Approach for environmental analysis(3) Input/output – Framework considerations • Using TREMOVE database, for each class of vehicles, through the selection of related data (vehicle type, technology and year), it is possible to build the curves of vehicle survival probability to be used to make the fleet forecast. Such functions are specific for the different categories of vehicles (passenger cars, LDVs, buses, etc.) and are also determined for each Member State on the basis of statistical information. • The survival probability trends are held constant during the forecast period and for all the technologies belonging to the same vehicle category.

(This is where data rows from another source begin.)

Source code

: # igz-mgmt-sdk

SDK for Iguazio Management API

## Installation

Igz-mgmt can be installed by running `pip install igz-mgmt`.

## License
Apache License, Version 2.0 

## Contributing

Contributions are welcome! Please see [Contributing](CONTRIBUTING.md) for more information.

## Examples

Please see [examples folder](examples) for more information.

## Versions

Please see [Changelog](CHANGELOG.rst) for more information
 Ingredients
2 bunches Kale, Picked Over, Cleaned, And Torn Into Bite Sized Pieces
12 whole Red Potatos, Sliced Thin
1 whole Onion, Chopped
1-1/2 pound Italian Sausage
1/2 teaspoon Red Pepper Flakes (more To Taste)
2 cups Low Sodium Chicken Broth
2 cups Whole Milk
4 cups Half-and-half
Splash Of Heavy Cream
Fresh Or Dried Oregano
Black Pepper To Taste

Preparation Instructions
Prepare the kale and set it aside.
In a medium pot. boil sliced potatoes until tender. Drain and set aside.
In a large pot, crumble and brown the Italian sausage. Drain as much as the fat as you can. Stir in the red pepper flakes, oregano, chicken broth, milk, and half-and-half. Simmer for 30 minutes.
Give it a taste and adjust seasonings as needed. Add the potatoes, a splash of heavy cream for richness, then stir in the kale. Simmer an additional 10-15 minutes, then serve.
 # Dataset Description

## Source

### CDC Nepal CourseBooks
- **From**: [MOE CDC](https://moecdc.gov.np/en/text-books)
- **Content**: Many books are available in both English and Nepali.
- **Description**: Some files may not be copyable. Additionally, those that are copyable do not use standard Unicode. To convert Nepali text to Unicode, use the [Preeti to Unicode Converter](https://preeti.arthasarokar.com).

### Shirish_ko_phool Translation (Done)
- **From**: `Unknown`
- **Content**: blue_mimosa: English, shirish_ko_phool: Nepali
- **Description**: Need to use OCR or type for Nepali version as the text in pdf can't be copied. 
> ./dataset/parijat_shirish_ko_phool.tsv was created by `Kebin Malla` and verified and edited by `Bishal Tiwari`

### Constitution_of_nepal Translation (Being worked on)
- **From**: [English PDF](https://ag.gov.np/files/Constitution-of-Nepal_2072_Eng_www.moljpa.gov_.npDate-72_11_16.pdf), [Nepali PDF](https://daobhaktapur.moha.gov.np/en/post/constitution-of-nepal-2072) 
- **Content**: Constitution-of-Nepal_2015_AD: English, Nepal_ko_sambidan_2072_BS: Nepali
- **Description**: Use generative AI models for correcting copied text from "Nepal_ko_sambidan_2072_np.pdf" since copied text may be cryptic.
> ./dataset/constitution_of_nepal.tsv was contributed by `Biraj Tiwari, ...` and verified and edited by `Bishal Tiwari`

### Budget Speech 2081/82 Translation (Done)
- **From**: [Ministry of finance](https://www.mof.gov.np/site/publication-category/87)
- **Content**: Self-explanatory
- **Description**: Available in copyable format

Present status and results • The resultsprovided by COPERT runs have been discussed with the other Project partners in the general meeting held in April at Munich. Presently it is under execution a second run of the models. In any case the following additional assumptions/positions are considered for COPERT analysis: • for the reference year (2000) COPERT model has been made consistent with country statistics in road transport consumption of fuels and with MS vehicle fleet statistics; the parameters (share, speed, etc.) are not changed for all the forecasts • two new EURO legislations (V and VI) have been considered in the model (through direct modification of the ACCESS database), with changes on pollutant limits (EURO V) and in fuel consumption for both of them (i.e. as result of Voluntary Agreements between car manufacturers and EC) • for hydrogen, due to lack of information on specific emissions (mainly NOx for ICE vehicles), no pollutant emission has been considered • the new limits on fuel content of SO2 for 2010 have been also introduced • the COPERT vehicle population fits the results provided by MARKAL outputs
Considerations • For all the MS the introduction of hydrogen vehicles provides interesting benefits, at least for the regulated emissions. For the other emissions the analysis has not yet been done. • Due to the larger initial penetration of hydrogen vehicles, the most consistent effects are detected in the urban domains, while in the highways the effects are of lower, as trucks are not converted and this keeps high the pollutant emissions. • Looking at the two H2 scenarios, the effects are quite different at 2050; from the point of view of the emission the “low” scenario can be considered as delayed of 10-15 years respect to the “high” one. Of course, the main driving factor for pollutant emission reduction is the number of vehicles, as H2 is almost emission free.